In April, the Centers for Medicare and Medicaid Services (CMS) announced another initiative under the Affordable Care Act aimed at tying payment to patient outcomes while making care more comprehensive and tailored to individual patient needs. This time, the initiative focuses on primary care and may involve as many as 20,000 physicians and clinicians in up to 5,000 practices, and 25 million patients over the course of five years. This makes it the largest multipayer program the agency has undertaken to date.

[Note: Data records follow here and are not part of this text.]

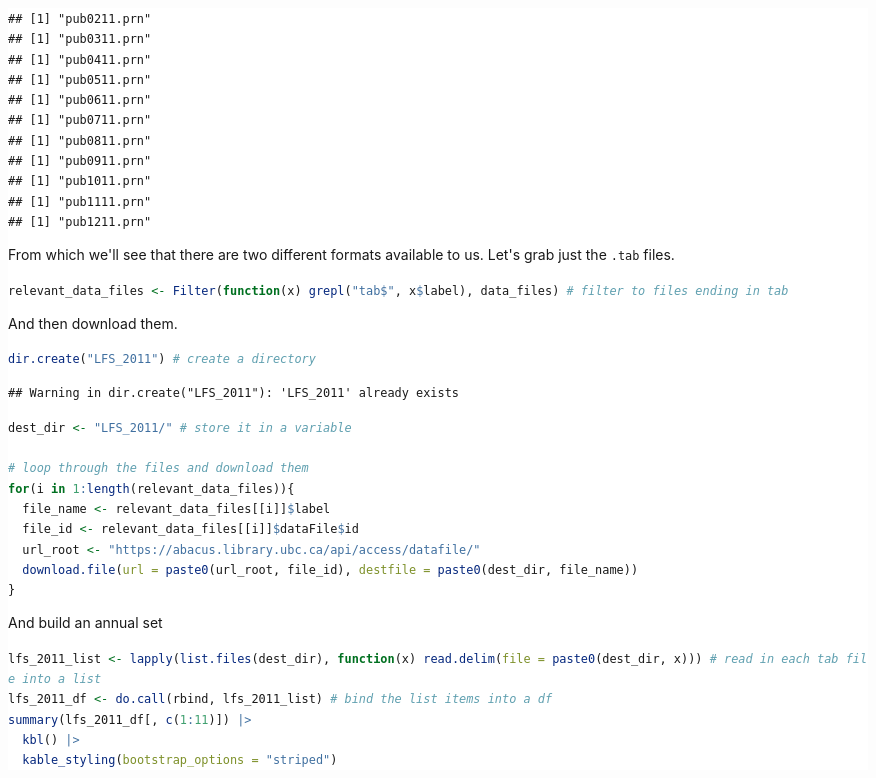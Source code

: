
 ```
## [1] "pub0211.prn"
## [1] "pub0311.prn"
## [1] "pub0411.prn"
## [1] "pub0511.prn"
## [1] "pub0611.prn"
## [1] "pub0711.prn"
## [1] "pub0811.prn"
## [1] "pub0911.prn"
## [1] "pub1011.prn"
## [1] "pub1111.prn"
## [1] "pub1211.prn"
```

From which we'll see that there are two different formats available to us. Let's grab just the `.tab` files.


``` r
relevant_data_files <- Filter(function(x) grepl("tab$", x$label), data_files) # filter to files ending in tab
```

And then download them.


``` r
dir.create("LFS_2011") # create a directory
```

```
## Warning in dir.create("LFS_2011"): 'LFS_2011' already exists
```

``` r
dest_dir <- "LFS_2011/" # store it in a variable

# loop through the files and download them
for(i in 1:length(relevant_data_files)){
  file_name <- relevant_data_files[[i]]$label
  file_id <- relevant_data_files[[i]]$dataFile$id
  url_root <- "https://abacus.library.ubc.ca/api/access/datafile/"
  download.file(url = paste0(url_root, file_id), destfile = paste0(dest_dir, file_name))
}
```



And build an annual set


``` r
lfs_2011_list <- lapply(list.files(dest_dir), function(x) read.delim(file = paste0(dest_dir, x))) # read in each tab file into a list
lfs_2011_df <- do.call(rbind, lfs_2011_list) # bind the list items into a df
summary(lfs_2011_df[, c(1:11)]) |>
  kbl() |>
  kable_styling(bootstrap_options = "striped")
```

This so-called CPC+ initiative builds on lessons learned with the Comprehensive Primary Care program started in 2012, including redesigning the way care is delivered, requirements of health information technology, insights on practice readiness, and sharing claims data with practices. The new model, slated to begin in January 2017, will partner Medicare with commercial payers and state health insurance plans to help practices provide “advanced” primary care. The “advanced” element incorporates five components:

• Access and continuity: Services are accessible and responsive to patients. In-person hours better meet patients’ needs, and patients can take advantage of 24/7 telephone or electronic access to services or health information.

• Care management: Practices provide proactive, relationship-based care management services to patients at highest risk to improve outcomes.

• Comprehensiveness and coordination: Care is comprehensive, meaning that practices can meet most of each patient’s physical and mental health care needs, including prevention. Practitioners also coordinate care across the health care system, including specialty care and community services, and provide patients with timely follow-up after emergency room or hospital visits.

• Patient and caregiver engagement: Care is patient-centered, treats patients and family members as core members of the care team, and actively involves patients in designing care that best meets their needs.

• Planned care and population health: Quality and utilization of services are measured and data analyzed to pinpoint where care can be improved and to help practices develop new capabilities.

Participating practices will be placed in one of two payment tracks, depending on their capabilities. Track 2 practices will be expected to provide more comprehensive services than track 1 participants to patients with more complex medical and behavioral health issues.

Data on cost and utilization will be vital in helping practices meet their goals. Toward this end, vendors of those in track 2 will have to sign a memorandum of understanding with CMS vowing to support the improvement of practices’ health IT.

CMS will accept payer proposals to partner in CPC+ through June 1, 2016. It will accept practice applications in the determined regions from July 15 through September 1, 2016.